Les chercheurs africains ont brillé par leur absence 

Enfin, pourrait-on dire ! La première chaire permanente consacrée à l’histoire ancienne de l’Afrique intitulée « Histoire et archéologie des mondes africains » a été inaugurée le jeudi 3 octobre par l’historien et archéologue François-Xavier Fauvelle, à qui elle est confiée. Il a prononcé son cours magistral dans un amphithéâtre Marguerite-de-Navarre plein à craquer. Parmi l’auditoire on comptait des intellectuels, des chercheurs africanistes, l’ancien président François Hollande et des ex ministres. Paradoxalement, rares étaient les Africains. Cette absence qui intrigue trouve peut-être ton origine dans le désintérêt des Africains pour leur propre histoire. Ce désintérêt est largement incarné par les dirigeants, qui n’accordent pas de subventions à la recherche dans les universités publiques. « Sur l’histoire ancienne de l’Afrique, il y a beaucoup moins de collègues africains qu’il y en a en Europe. Il y a un désinvestissement des pouvoirs publics, très peu de filières doctorales, peu de pays sont capables de recruter deux ou trois archéologues par an. », déplore François-Xavier Fauvelle.

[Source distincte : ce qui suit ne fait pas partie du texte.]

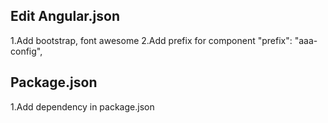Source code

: ## Edit Angular.json

1.Add bootstrap, font awesome
2.Add prefix for component
"prefix": "aaa-config",



## Package.json

1.Add dependency in package.json
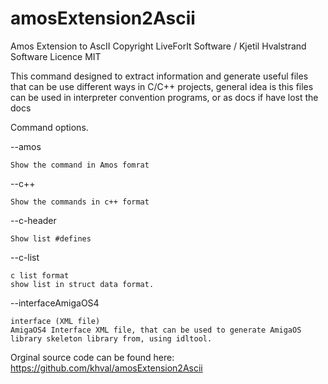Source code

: # amosExtension2Ascii

Amos Extension to AscII
Copyright LiveForIt Software / Kjetil Hvalstrand
Software Licence MIT

This command designed to extract information and generate useful files that can be use
different ways in C/C++ projects, general idea is this files can be used in interpreter
convention programs, or as docs if have lost the docs

Command options.

--amos

	Show the command in Amos fomrat

--c++

	Show the commands in c++ format

--c-header

	Show list #defines

--c-list

	c list format
	show list in struct data format.

--interfaceAmigaOS4

	interface (XML file)
	AmigaOS4 Interface XML file, that can be used to generate AmigaOS library skeleton library from, using idltool.

Orginal source code can be found here:
https://github.com/khval/amosExtension2Ascii
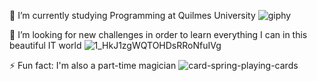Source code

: 

🔭 I’m currently studying Programming at Quilmes University
 ![giphy](https://user-images.githubusercontent.com/118783310/219517608-87a1c98b-0f20-46ba-a849-c5a7a4f05672.gif)

👯 I’m looking for new challenges in order to learn everything I can in this beautiful IT world
![1_HkJ1zgWQTOHDsRRoNfuIVg](https://user-images.githubusercontent.com/118783310/219518081-03653c49-075b-42a5-8871-20685869211d.gif)

⚡ Fun fact: I'm also a part-time magician
![card-spring-playing-cards](https://user-images.githubusercontent.com/118783310/219518286-fbe71bb9-9d3d-4669-83dc-7935197ae566.gif)


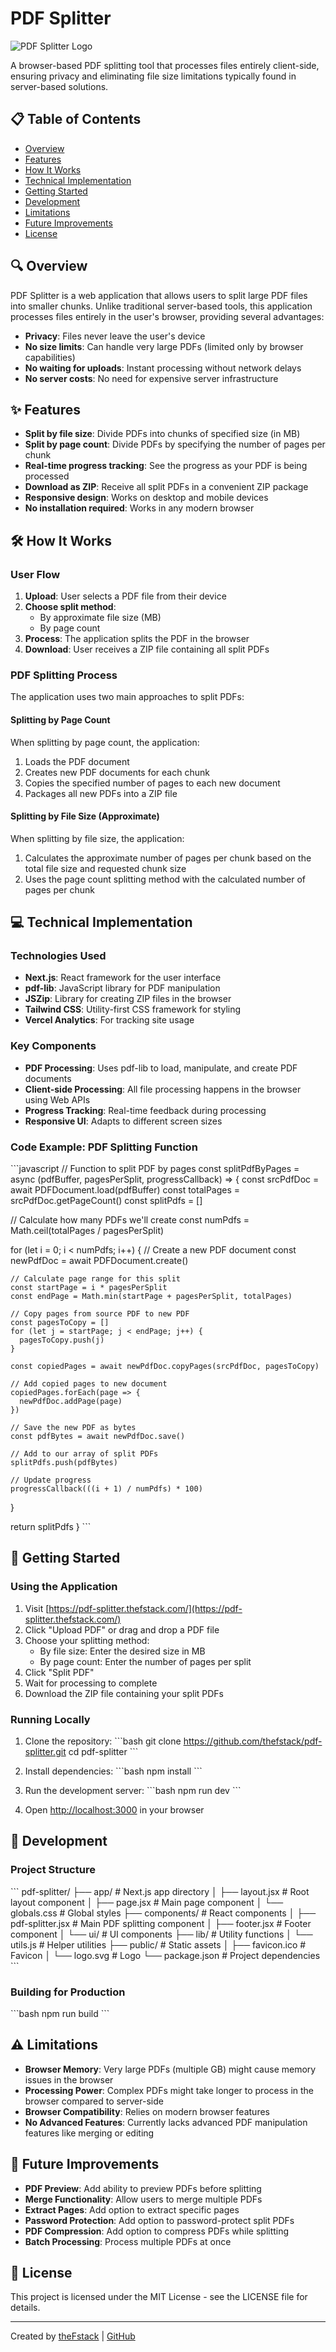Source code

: # PDF Splitter

![PDF Splitter Logo](/public/logo.svg)

A browser-based PDF splitting tool that processes files entirely client-side, ensuring privacy and eliminating file size limitations typically found in server-based solutions.

## 📋 Table of Contents

- [Overview](#overview)
- [Features](#features)
- [How It Works](#how-it-works)
- [Technical Implementation](#technical-implementation)
- [Getting Started](#getting-started)
- [Development](#development)
- [Limitations](#limitations)
- [Future Improvements](#future-improvements)
- [License](#license)

## 🔍 Overview

PDF Splitter is a web application that allows users to split large PDF files into smaller chunks. Unlike traditional server-based tools, this application processes files entirely in the user's browser, providing several advantages:

- **Privacy**: Files never leave the user's device
- **No size limits**: Can handle very large PDFs (limited only by browser capabilities)
- **No waiting for uploads**: Instant processing without network delays
- **No server costs**: No need for expensive server infrastructure

## ✨ Features

- **Split by file size**: Divide PDFs into chunks of specified size (in MB)
- **Split by page count**: Divide PDFs by specifying the number of pages per chunk
- **Real-time progress tracking**: See the progress as your PDF is being processed
- **Download as ZIP**: Receive all split PDFs in a convenient ZIP package
- **Responsive design**: Works on desktop and mobile devices
- **No installation required**: Works in any modern browser

## 🛠️ How It Works

### User Flow

1. **Upload**: User selects a PDF file from their device
2. **Choose split method**:
   - By approximate file size (MB)
   - By page count
3. **Process**: The application splits the PDF in the browser
4. **Download**: User receives a ZIP file containing all split PDFs

### PDF Splitting Process

The application uses two main approaches to split PDFs:

#### Splitting by Page Count

When splitting by page count, the application:
1. Loads the PDF document
2. Creates new PDF documents for each chunk
3. Copies the specified number of pages to each new document
4. Packages all new PDFs into a ZIP file

#### Splitting by File Size (Approximate)

When splitting by file size, the application:
1. Calculates the approximate number of pages per chunk based on the total file size and requested chunk size
2. Uses the page count splitting method with the calculated number of pages per chunk

## 💻 Technical Implementation

### Technologies Used

- **Next.js**: React framework for the user interface
- **pdf-lib**: JavaScript library for PDF manipulation
- **JSZip**: Library for creating ZIP files in the browser
- **Tailwind CSS**: Utility-first CSS framework for styling
- **Vercel Analytics**: For tracking site usage

### Key Components

- **PDF Processing**: Uses pdf-lib to load, manipulate, and create PDF documents
- **Client-side Processing**: All file processing happens in the browser using Web APIs
- **Progress Tracking**: Real-time feedback during processing
- **Responsive UI**: Adapts to different screen sizes

### Code Example: PDF Splitting Function

\`\`\`javascript
// Function to split PDF by pages
const splitPdfByPages = async (pdfBuffer, pagesPerSplit, progressCallback) => {
  const srcPdfDoc = await PDFDocument.load(pdfBuffer)
  const totalPages = srcPdfDoc.getPageCount()
  const splitPdfs = []
  
  // Calculate how many PDFs we'll create
  const numPdfs = Math.ceil(totalPages / pagesPerSplit)
  
  for (let i = 0; i < numPdfs; i++) {
    // Create a new PDF document
    const newPdfDoc = await PDFDocument.create()
    
    // Calculate page range for this split
    const startPage = i * pagesPerSplit
    const endPage = Math.min(startPage + pagesPerSplit, totalPages)
    
    // Copy pages from source PDF to new PDF
    const pagesToCopy = []
    for (let j = startPage; j < endPage; j++) {
      pagesToCopy.push(j)
    }
    
    const copiedPages = await newPdfDoc.copyPages(srcPdfDoc, pagesToCopy)
    
    // Add copied pages to new document
    copiedPages.forEach(page => {
      newPdfDoc.addPage(page)
    })
    
    // Save the new PDF as bytes
    const pdfBytes = await newPdfDoc.save()
    
    // Add to our array of split PDFs
    splitPdfs.push(pdfBytes)
    
    // Update progress
    progressCallback(((i + 1) / numPdfs) * 100)
  }
  
  return splitPdfs
}
\`\`\`

## 🚀 Getting Started

### Using the Application

1. Visit [https://pdf-splitter.thefstack.com/](https://pdf-splitter.thefstack.com/)
2. Click "Upload PDF" or drag and drop a PDF file
3. Choose your splitting method:
   - By file size: Enter the desired size in MB
   - By page count: Enter the number of pages per split
4. Click "Split PDF"
5. Wait for processing to complete
6. Download the ZIP file containing your split PDFs

### Running Locally

1. Clone the repository:
   \`\`\`bash
   git clone https://github.com/thefstack/pdf-splitter.git
   cd pdf-splitter
   \`\`\`

2. Install dependencies:
   \`\`\`bash
   npm install
   \`\`\`

3. Run the development server:
   \`\`\`bash
   npm run dev
   \`\`\`

4. Open [http://localhost:3000](http://localhost:3000) in your browser

## 🧩 Development

### Project Structure

\`\`\`
pdf-splitter/
├── app/                  # Next.js app directory
│   ├── layout.jsx        # Root layout component
│   ├── page.jsx          # Main page component
│   └── globals.css       # Global styles
├── components/           # React components
│   ├── pdf-splitter.jsx  # Main PDF splitting component
│   ├── footer.jsx        # Footer component
│   └── ui/               # UI components
├── lib/                  # Utility functions
│   └── utils.js          # Helper utilities
├── public/               # Static assets
│   ├── favicon.ico       # Favicon
│   └── logo.svg          # Logo
└── package.json          # Project dependencies
\`\`\`

### Building for Production

\`\`\`bash
npm run build
\`\`\`

## ⚠️ Limitations

- **Browser Memory**: Very large PDFs (multiple GB) might cause memory issues in the browser
- **Processing Power**: Complex PDFs might take longer to process in the browser compared to server-side
- **Browser Compatibility**: Relies on modern browser features
- **No Advanced Features**: Currently lacks advanced PDF manipulation features like merging or editing

## 🔮 Future Improvements

- **PDF Preview**: Add ability to preview PDFs before splitting
- **Merge Functionality**: Allow users to merge multiple PDFs
- **Extract Pages**: Add option to extract specific pages
- **Password Protection**: Add option to password-protect split PDFs
- **PDF Compression**: Add option to compress PDFs while splitting
- **Batch Processing**: Process multiple PDFs at once

## 📄 License

This project is licensed under the MIT License - see the LICENSE file for details.

---

Created by [theFstack](https://www.thefstack.com) | [GitHub](https://github.com/thefstack)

« On peut raconter des choses, mais pas de la même façon que l’histoire de la France du Moyen Âge »

« L’Afrique est  un continent géographique, mais c’est plusieurs continents d’histoire, qui  évoluent dans  le temps et sont connectés les uns aux autres. Et connectés avec les mondes non africains. Dès le XIIesiècle, on trouve des porcelaines importées de Chine à Madagascar ou encore à Maungubwe, le fameux site sudafricain du rhinocéros d’or. On a trouvé aussi dans  un monastère éthiopien des monnaies kushanes, un   empire gréco bouddhiste d’Afghanistan au début de l’ère chrétienne. Toutes ces découvertes témoignent d’échanges commerciaux dans lesquels des Africains jouaient bien évidemment un rôle, imposant leurs goûtset négociant les termes de l’échange », a expliqué l’historien sur le site du Collège de France qui compilera les leçons du professeur, en textes et vidéos accessibles à tous. « Ça dessine quelque chose, mais on ne sait pas très bien quoi, poursuit François-Xavier Fauvelle. Il faut accepter d’avoir des creux et des pleins (…) On peut quand même raconter des choses, mais pas de la même façon que l’histoire de la France du Moyen Âge ».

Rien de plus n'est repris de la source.